Problem to solve: Copy out each line of the data that holds the string "shot标准实验".

--- Provided records Enclosed Below ---

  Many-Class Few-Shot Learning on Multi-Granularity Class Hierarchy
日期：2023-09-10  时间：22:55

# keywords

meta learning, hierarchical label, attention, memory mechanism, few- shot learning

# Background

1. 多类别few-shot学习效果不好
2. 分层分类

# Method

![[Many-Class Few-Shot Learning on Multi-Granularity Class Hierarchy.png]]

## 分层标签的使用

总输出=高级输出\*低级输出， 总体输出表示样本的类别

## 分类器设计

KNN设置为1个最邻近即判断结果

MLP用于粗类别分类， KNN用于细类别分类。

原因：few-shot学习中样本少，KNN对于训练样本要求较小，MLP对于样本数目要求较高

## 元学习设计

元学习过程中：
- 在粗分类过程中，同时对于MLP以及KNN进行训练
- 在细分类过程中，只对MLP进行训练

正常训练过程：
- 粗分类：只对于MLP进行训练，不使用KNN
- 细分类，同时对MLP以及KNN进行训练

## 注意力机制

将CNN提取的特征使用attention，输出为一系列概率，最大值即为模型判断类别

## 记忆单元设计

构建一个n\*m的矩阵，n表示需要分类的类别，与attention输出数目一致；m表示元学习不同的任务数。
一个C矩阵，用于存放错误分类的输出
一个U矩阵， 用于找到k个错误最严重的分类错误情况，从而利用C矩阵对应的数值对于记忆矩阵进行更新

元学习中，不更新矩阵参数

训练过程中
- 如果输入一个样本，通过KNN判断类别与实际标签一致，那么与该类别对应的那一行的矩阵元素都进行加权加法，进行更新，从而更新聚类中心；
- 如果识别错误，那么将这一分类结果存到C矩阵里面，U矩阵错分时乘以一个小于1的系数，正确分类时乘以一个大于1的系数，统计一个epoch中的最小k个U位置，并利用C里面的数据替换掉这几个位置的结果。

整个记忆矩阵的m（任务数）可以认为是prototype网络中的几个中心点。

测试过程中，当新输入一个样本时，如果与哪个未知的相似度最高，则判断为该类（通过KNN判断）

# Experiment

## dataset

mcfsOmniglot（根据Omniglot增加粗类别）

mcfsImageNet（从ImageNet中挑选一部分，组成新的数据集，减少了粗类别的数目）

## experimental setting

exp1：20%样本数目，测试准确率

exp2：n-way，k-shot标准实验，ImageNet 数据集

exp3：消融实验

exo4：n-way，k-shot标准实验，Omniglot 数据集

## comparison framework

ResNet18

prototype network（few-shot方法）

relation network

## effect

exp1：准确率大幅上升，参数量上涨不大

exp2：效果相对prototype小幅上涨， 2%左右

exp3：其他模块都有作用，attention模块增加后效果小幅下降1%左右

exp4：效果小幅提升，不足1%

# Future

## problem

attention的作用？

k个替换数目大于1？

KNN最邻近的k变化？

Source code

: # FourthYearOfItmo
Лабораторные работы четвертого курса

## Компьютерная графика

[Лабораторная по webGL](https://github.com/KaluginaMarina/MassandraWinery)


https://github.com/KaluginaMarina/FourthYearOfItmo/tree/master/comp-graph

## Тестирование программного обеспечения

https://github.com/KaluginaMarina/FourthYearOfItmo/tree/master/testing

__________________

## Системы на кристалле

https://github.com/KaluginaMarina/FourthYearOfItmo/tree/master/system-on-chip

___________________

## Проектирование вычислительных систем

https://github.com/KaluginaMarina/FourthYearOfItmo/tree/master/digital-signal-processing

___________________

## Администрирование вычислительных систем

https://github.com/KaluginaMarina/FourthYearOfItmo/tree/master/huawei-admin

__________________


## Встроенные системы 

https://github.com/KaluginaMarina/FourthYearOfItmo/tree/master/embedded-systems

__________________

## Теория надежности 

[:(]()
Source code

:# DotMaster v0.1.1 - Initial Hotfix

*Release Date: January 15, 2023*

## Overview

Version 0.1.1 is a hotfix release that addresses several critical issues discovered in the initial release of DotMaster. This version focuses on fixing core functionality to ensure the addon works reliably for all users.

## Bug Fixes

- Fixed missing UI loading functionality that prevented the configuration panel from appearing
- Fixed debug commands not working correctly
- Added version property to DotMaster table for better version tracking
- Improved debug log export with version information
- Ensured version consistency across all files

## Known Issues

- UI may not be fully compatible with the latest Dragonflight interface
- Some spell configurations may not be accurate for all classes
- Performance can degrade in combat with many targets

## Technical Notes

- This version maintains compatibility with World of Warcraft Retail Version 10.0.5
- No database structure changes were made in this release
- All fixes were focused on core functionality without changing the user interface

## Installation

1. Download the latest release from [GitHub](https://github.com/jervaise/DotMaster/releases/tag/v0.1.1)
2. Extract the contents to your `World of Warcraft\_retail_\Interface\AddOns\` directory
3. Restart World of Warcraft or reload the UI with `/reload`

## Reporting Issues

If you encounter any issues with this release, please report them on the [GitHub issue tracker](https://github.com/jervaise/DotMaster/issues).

--- End of Enclosed Provided records ---

Answer section:
exp2：n-way，k-shot标准实验，ImageNet 数据集
exo4：n-way，k-shot标准实验，Omniglot 数据集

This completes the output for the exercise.